The “terrific guy” serial killing law student was charismatic enough to take a lead in a high school musical. He was charming, intelligent, witty and good-looking. That makes him scarier.

“I want people, particularly Zac Efron’s demographic, the people who think that Zac as a persona can do no wrong, I want them to invest in this relationship as the movie is unfolding to actually want that relationship to succeed,” he says. By the end of the movie, he wants “the audience to feel the same level of deception and betrayal. I want people to say, ‘Oh my god, I was liking this character’ so you can have an understanding of how these psychopaths operate, how they seduce us.”

Intercutting the graphic reality is not going to win the character any sympathy points. Showing Zac committing the violence asks too much of viewers. “I want the audience suspend the intellectual knowledge this is a movie about a serial killer,” Berlinger says. “”You become invested in that relationship because movies teach us that you root for the love interest.”
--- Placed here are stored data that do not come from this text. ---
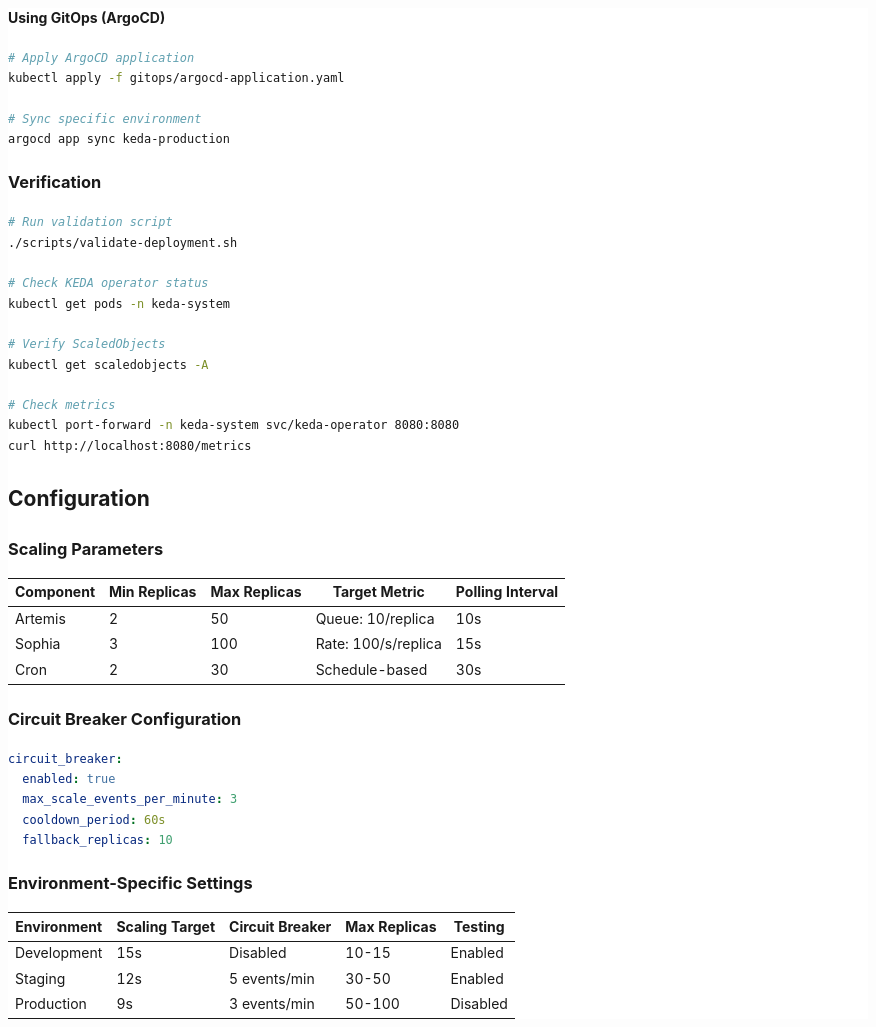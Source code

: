 #### Using GitOps (ArgoCD)

```bash
# Apply ArgoCD application
kubectl apply -f gitops/argocd-application.yaml

# Sync specific environment
argocd app sync keda-production
```

### Verification

```bash
# Run validation script
./scripts/validate-deployment.sh

# Check KEDA operator status
kubectl get pods -n keda-system

# Verify ScaledObjects
kubectl get scaledobjects -A

# Check metrics
kubectl port-forward -n keda-system svc/keda-operator 8080:8080
curl http://localhost:8080/metrics
```

## Configuration

### Scaling Parameters

| Component | Min Replicas | Max Replicas | Target Metric | Polling Interval |
|-----------|--------------|--------------|---------------|------------------|
| Artemis   | 2            | 50           | Queue: 10/replica | 10s           |
| Sophia    | 3            | 100          | Rate: 100/s/replica | 15s        |
| Cron      | 2            | 30           | Schedule-based | 30s             |

### Circuit Breaker Configuration

```yaml
circuit_breaker:
  enabled: true
  max_scale_events_per_minute: 3
  cooldown_period: 60s
  fallback_replicas: 10
```

### Environment-Specific Settings

| Environment | Scaling Target | Circuit Breaker | Max Replicas | Testing |
|-------------|---------------|-----------------|--------------|---------|
| Development | 15s           | Disabled        | 10-15        | Enabled |
| Staging     | 12s           | 5 events/min    | 30-50        | Enabled |
| Production  | 9s            | 3 events/min    | 50-100       | Disabled |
Paradise Lost, which led to the release of death-row inmate Damien Echols, had to present its strongest case quickly. It opened with the shock and horror of the crime to help the audience see how the town might have been blind to the truth. Putting blinders on the violence in Extremely Wicked, Shockingly Evil and Vile doesn’t stop it from intruding on other senses. “We certainly hear about violence,” Berlinger says. “The movie has the 16-millimeter footage intercut with the Seattle killings. When he goes to Florida, we hear news reports of the Florida killings. The trial certainly talks about evidence.”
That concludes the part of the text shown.